Though some protests are peaceful, small groups of masked protesters, especially in wealthier sections of eastern Caracas, wage heated street battles with the National Guard and riot police. At least two citizens on motorbikes were killed when they drove into razor wire strung by protesters across the street as part of their effort to shut down commerce.
Who are the protesters? On January 23, two hardline leaders of the opposition, Leopoldo Lopez and Maria Corina Machado, called for street protests to force Maduro’s "exit." While discontent with inflation and street crime is widespread, the protests have been largely limited to upper middle-class opposition areas and to university students; poor and working class people in the populous barrios still largely support the government. Having lost the presidential election of April 2013 and also local elections last December, the opposition is divided over whether to use violent street protest to achieve what they have failed to do democratically: regime change.

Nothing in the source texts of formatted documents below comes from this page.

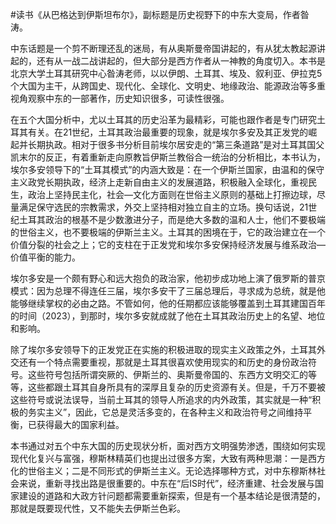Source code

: #读书《从巴格达到伊斯坦布尔》，副标题是历史视野下的中东大变局，作者昝涛。

中东话题是一个剪不断理还乱的迷局，有从奥斯曼帝国讲起的，有从犹太教起源讲起的，还有从一战二战讲起的，但大部分是西方作者从一神教的角度切入。本书是北京大学土耳其研究中心昝涛老师，以以伊朗、土耳其、埃及、叙利亚、伊拉克5个大国为主干，从跨国史、现代化、全球化、文明史、地缘政治、能源政治等多重视角观察中东的一部著作，历史知识很多，可读性很强。

在五个大国分析中，尤以土耳其的历史沿革为最精彩，可能也跟作者是专门研究土耳其有关。在21世纪，土耳其政治最重要的现象，就是埃尔多安及其正发党的崛起并长期执政。相对于很多书分析目前埃尔居安走的“第三条道路”是对土耳其国父凯末尔的反正，有着重新走向原教旨伊斯兰教俗合一统治的分析相比，本书认为，埃尔多安领导下的“土耳其模式”的内涵大致是：在一个伊斯兰国家，由温和的保守主义政党长期执政，经济上走新自由主义的发展道路，积极融入全球化，重视民生，政治上坚持民主化，社会—文化方面则在世俗主义原则的基础上打擦边球，尽量满足保守选民的宗教需求，外交上坚持相对独立自主的立场。换句话说，21世纪土耳其政治的根基不是少数激进分子，而是绝大多数的温和人士，他们不要极端的世俗主义，也不要极端的伊斯兰主义。土耳其的困境在于，它的政治建立在一个价值分裂的社会之上；它的支柱在于正发党和埃尔多安保持经济发展与维系政治—价值平衡的能力。

埃尔多安是一个颇有野心和远大抱负的政治家，他初步成功地上演了俄罗斯的普京模式：因为总理不得连任三届，埃尔多安干了三届总理后，寻求成为总统，就是他能够继续掌权的必由之路。不管如何，他的任期都应该能够覆盖到土耳其建国百年的时间（2023），到那时，埃尔多安就成就了他在土耳其政治历史上的名望、地位和影响。

除了埃尔多安领导下的正发党正在实施的积极进取的现实主义政策之外，土耳其外交还有一个特点需要重视，那就是土耳其很喜欢使用现实的和历史的身份政治符号。这些符号包括所谓突厥的、伊斯兰的、奥斯曼帝国的、东西方文明交汇的等等，这些都跟土耳其自身所具有的深厚且复杂的历史资源有关。但是，千万不要被这些符号或说法误导，当前土耳其的领导人所追求的内外政策，其实就是一种“积极的务实主义”，因此，它总是灵活多变的，在各种主义和政治符号之间维持平衡，已获得最大的国家利益。

本书通过对五个中东大国的历史现状分析，面对西方文明强势渗透，围绕如何实现现代化复兴与富强，穆斯林精英们也提出过很多方案，大致有两种思潮：一是西方化的世俗主义；二是不同形式的伊斯兰主义。无论选择哪种方式，对中东穆斯林社会来说，重新寻找出路是很重要的。中东在“后IS时代”，经济重建、社会发展与国家建设的道路和大政方针问题都需要重新探索，但是有一个基本结论是很清楚的，那就是既要现代性，又不能失去伊斯兰色彩。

In a February 28 statement, the Latin American Council of Churches (CLAI) affirmed the right to protest as essential to democracy but denounced "the antidemocratic violence that seeks to change government in Venezuela by force."
In fact, the protests are less widespread than apparent in the mass media. A School of the Americas Watch (SOAW) delegation of U.S. church people in mid-March was surprised to find most of the country peaceful: "We experienced a country where schools, businesses, transportation and services seem to be functioning at a normal pace. In fact, of 337 municipalities, only 18 have experienced incidents of violent protest. We are, however, aware that in the border states with Colombia and in some wealthy neighborhoods incidents of violence continue to persist."
The Venezuelan government’s response to these protests has varied from heavy-handed to conciliatory. The student protests in February were often met with disproportionate use of force, inciting an escalation of violence. Attorney General Luisa Ortega has recognized that security forces engaged in "excesses" and has arrested 21 members in relation to the three deaths mentioned above and is investigating 60 other alleged human rights violations of protesters.
The Venezuelan human rights group PROVEA is concerned about numerous reports of unidentified civilians firing on protesters and criticizes Maduro for "inciting the population to confront protesters," using provocative terms such as "fascists" to describe them.
At the same time, the Maduro government has made several overtures to the opposition for dialogue and on April 10 hosted a nationally televised live dialogue between opposition and government leaders – the first public dialogue between them in 15 years.
Indeed, more open dialogue is needed if Venezuela is going to overcome this difficult moment. On February 26 Pope Francis prayed at the end of a public audience that "the whole Venezuelan people, beginning with political leaders and institutions, will endeavor to promote reconciliation through mutual forgiveness and a sincere dialogue" and has encouraged the papal nuncio to Venezuela to take an active part in promoting dialogue.
Breaking with the effort of the United States and the government of Panama to have the Organization of American States (OAS) condemn the Venezuelan government, the OAS adopted a declaration on March 7 in "appreciation, full support and encouragement for the initiatives and the efforts of the democratically-elected Government of Venezuela" and encouraged it and the opposition to "move forward with the process of national dialogue towards political and social reconciliation."
Lisa Sullivan served as a Maryknoll lay missioner in Venezuela and now is Latin America coordinator for SOAW. In March, she wrote from her home in Venezuela: "The violence must end. All Venezuelans can and must contribute to the return of peace and order. The government should continue to detain and investigate security forces who responded with violence. Radical forces in the opposition must take down roadblocks that create havoc for their own neighbors. And the international media should be called for their efforts to misrepresent the current reality in Venezuela."